• **What is needed**: All lines from the one that contains "- Hold Insert" through the final line of the entries must be repeated exactly. No other lines belong in the output.

• **Dataset records**:
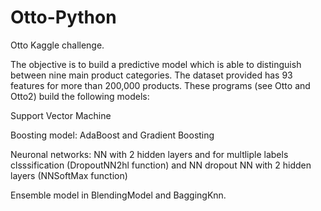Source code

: # Otto-Python
Otto Kaggle challenge. 

The objective is to build a predictive model which is able to distinguish between  nine main product categories. The dataset provided has 93 features for more than 200,000 products. These programs (see Otto and Otto2) build the following models:

 Support Vector Machine
 
 Boosting model: AdaBoost and Gradient Boosting
 
 Neuronal networks: NN with 2 hidden layers and for multliple labels clsssification (DropoutNN2hl function)
 and NN dropout NN with 2 hidden layers (NNSoftMax function)
 
 Ensemble model in BlendingModel and BaggingKnn.
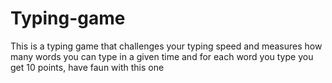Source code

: # Typing-game
This is a typing game that challenges your typing speed and measures how many words you can type in a given time and for each word you type you get 10 points, have faun with this one
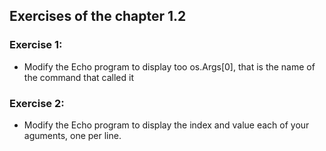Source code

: ## Exercises of the chapter 1.2

### Exercise 1: 
- Modify the Echo program to display too os.Args[0], that is the name of the command that called it

### Exercise 2:
- Modify the Echo program to display the index and value each of your aguments, one per line.
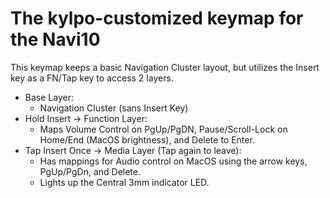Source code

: # The kylpo-customized keymap for the Navi10

This keymap keeps a basic Navigation Cluster layout, but utilizes the Insert key as a FN/Tap key to access 2 layers.

- Base Layer: 
  * Navigation Cluster (sans Insert Key)
- Hold Insert -> Function Layer: 
  * Maps Volume Control on PgUp/PgDN, Pause/Scroll-Lock on Home/End (MacOS brightness), and Delete to Enter. 
- Tap Insert Once -> Media Layer (Tap again to leave): 
  * Has mappings for Audio control on MacOS using the arrow keys, PgUp/PgDn, and Delete.
  * Lights up the Central 3mm indicator LED.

• **Completed task**:
- Hold Insert -> Function Layer: 
  * Maps Volume Control on PgUp/PgDN, Pause/Scroll-Lock on Home/End (MacOS brightness), and Delete to Enter. 
- Tap Insert Once -> Media Layer (Tap again to leave): 
  * Has mappings for Audio control on MacOS using the arrow keys, PgUp/PgDn, and Delete.
  * Lights up the Central 3mm indicator LED.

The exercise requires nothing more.